Wow, do you *really* think extracting my one comment about Simon and Taylor Hicks reflects the overall tone of my post - which was an attempt to reach agreement with someone who I didn't, on the first pass, agree with? I went out of my way to try for a meeting of the minds, which is R-A-R-E on the internet, and quite honestly, I'm proud of myself for having done so successfully from what I can see. I could have attacked; instead I tried to actually read what mtureck wrote, think about it for a great deal of time, giving his points the respect they deserved, and then strive for a point of agreement, and I think I did so very effectively, providing two different - yet valid - points of view on the same issue.
Comparing your (one might say) uppity Maggiano's comment in the same way that you compared my Chef Geoff's comment - am I entitled to say, "Oh, ick. Does this mean we can't talk about fettucini with meat sauce any more?" Because I think it's the exact same thing. If you don't, then please tell me what the difference is.
From where I interpret it: bad post, Charles. You took a potentially contentious thread, that had turned positive, and turned it back into something negative.
Really? "Oh, ick?" I make a New Year's resolution to stop calling people "asshole" -- not, mind you, to stop acting like one -- and I get read out for writing "ick?" I may as well go back to my less temperate ways.
Anyway, since you missed the point completely, let me re-iterate. It's not the criticism of Chef Geoff's per se that I find unfortunate. I'm occasionally critical myself. It's the strain of un-cut snobbery that seemed to be creeping into the discussion, as evidenced by the (yes, representative) quotes I pulled out. If I dislike Maggiano's it's not that it fails to exist on the culinary/artistic/astral plane appropriate to someone of my refined tastes, nor is it that I'll have to rub shoulders with the proletariate I dislike Maggiano's it because it kind of sucks.
Now, mea culpa. I'm not perfect in this regard, either. But I try not to trot out my snobbery as some sort of emblem of my refined tastes. A while back I was walking by the Applebees that has somehow sprouted in Columbia Heights, amongst all the hipster and ethnic joints, and being a bit drunk I told Mrs. B that I wanted to see what kind of unrefined idiot goes out to Applebees on a Friday night. Of course, the answer was obvious: "the stupid, ill-informed, unsophisticated, masses," the kind of people who are holding on to their homes against the yuppie juggernaught in Columbia Heights by their fingernails, and for whom Applebees is, in fact a big night out and a pleasant change from a busy life. Mrs. B of course gave me a withering glare when I walked out -- she was always the utlimate small d democrat -- and I felt, as someone once wrote "lower than whale shit." But it was an important takedown and a strong reminder that our access too and enjoyment of great food doesn't make us, or the restaurants and chefs we deign to embrace, somehow superior on a moral or aesthetic sense.
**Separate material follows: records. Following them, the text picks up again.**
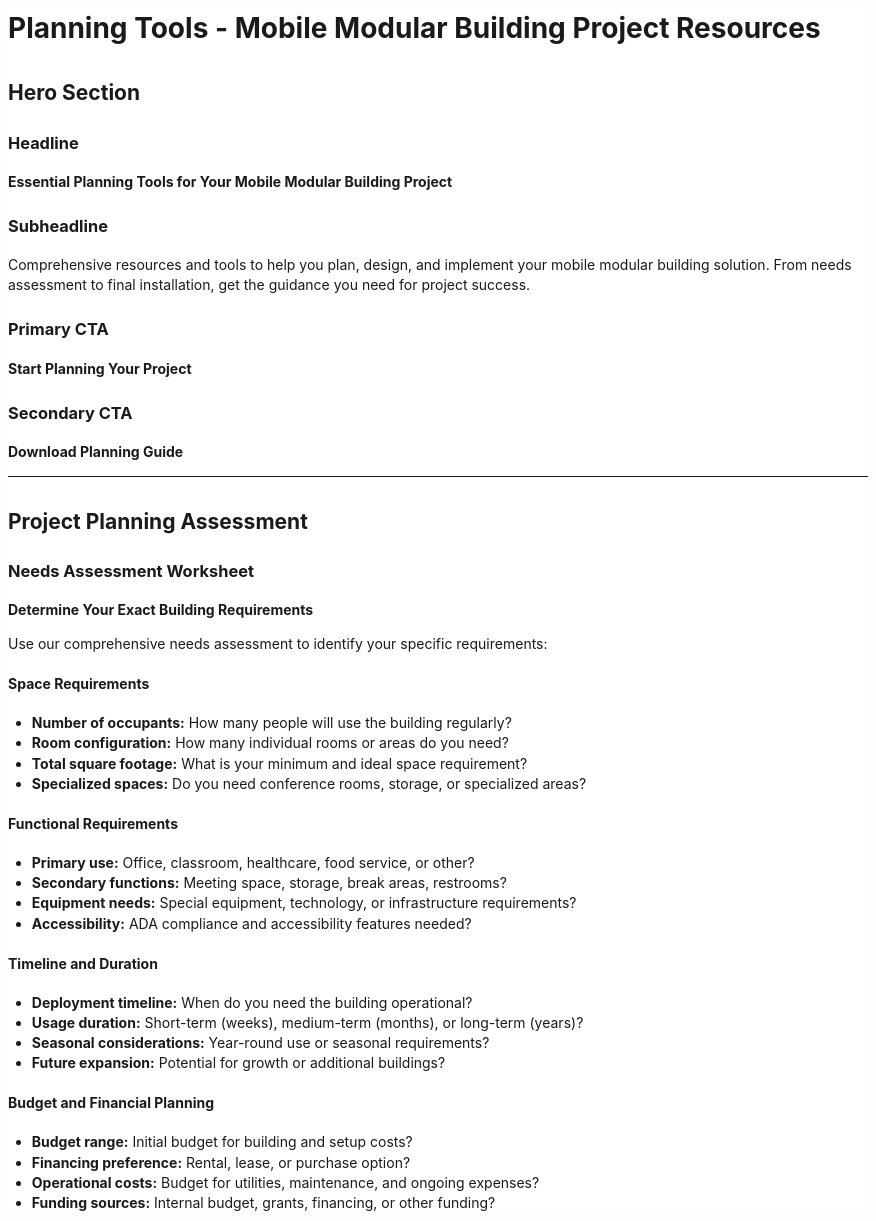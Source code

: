 # Planning Tools - Mobile Modular Building Project Resources

## Hero Section

### Headline
**Essential Planning Tools for Your Mobile Modular Building Project**

### Subheadline
Comprehensive resources and tools to help you plan, design, and implement your mobile modular building solution. From needs assessment to final installation, get the guidance you need for project success.

### Primary CTA
**Start Planning Your Project**

### Secondary CTA
**Download Planning Guide**

---

## Project Planning Assessment

### Needs Assessment Worksheet
**Determine Your Exact Building Requirements**

Use our comprehensive needs assessment to identify your specific requirements:

#### Space Requirements
- **Number of occupants:** How many people will use the building regularly?
- **Room configuration:** How many individual rooms or areas do you need?
- **Total square footage:** What is your minimum and ideal space requirement?
- **Specialized spaces:** Do you need conference rooms, storage, or specialized areas?

#### Functional Requirements
- **Primary use:** Office, classroom, healthcare, food service, or other?
- **Secondary functions:** Meeting space, storage, break areas, restrooms?
- **Equipment needs:** Special equipment, technology, or infrastructure requirements?
- **Accessibility:** ADA compliance and accessibility features needed?

#### Timeline and Duration
- **Deployment timeline:** When do you need the building operational?
- **Usage duration:** Short-term (weeks), medium-term (months), or long-term (years)?
- **Seasonal considerations:** Year-round use or seasonal requirements?
- **Future expansion:** Potential for growth or additional buildings?

#### Budget and Financial Planning
- **Budget range:** Initial budget for building and setup costs?
- **Financing preference:** Rental, lease, or purchase option?
- **Operational costs:** Budget for utilities, maintenance, and ongoing expenses?
- **Funding sources:** Internal budget, grants, financing, or other funding?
And that thought, coupled with the fact that sometimes a bacon double cheeseburger just hits the spot, makes me feel, as I said, a little queasy when the discussion strays from the quality of the food towards the artistic merits of the joint at hand.
As should be clear, I'm not particularly interested in some negotiated settlement between opposing viewpoints. I like finding common ground, and even post nice stuff every now and again (not that anyone seems to pay any attention
). But I'm more interested in a "free and frank exchange of ideas," as the diplos say, perhaps as part of some dialectical process which, even if it doesn't resolve itself into an obvious synthesis, does drive us towards a better and more complete understanding of a subject that is obviously important to us. Even if disagreements are not resolved, even if they become heated, I generally come away having learned a little.
I, too, take time to consider before I write (though this gap was the result of a busy weekend and the websight being down, not three days of rumination). So it's a little disappointing to be attacked not for the substance of my work, but for the perceived shortcomings of my thought process. I kind of like being called "uppity," though. I guess I just don't know my place.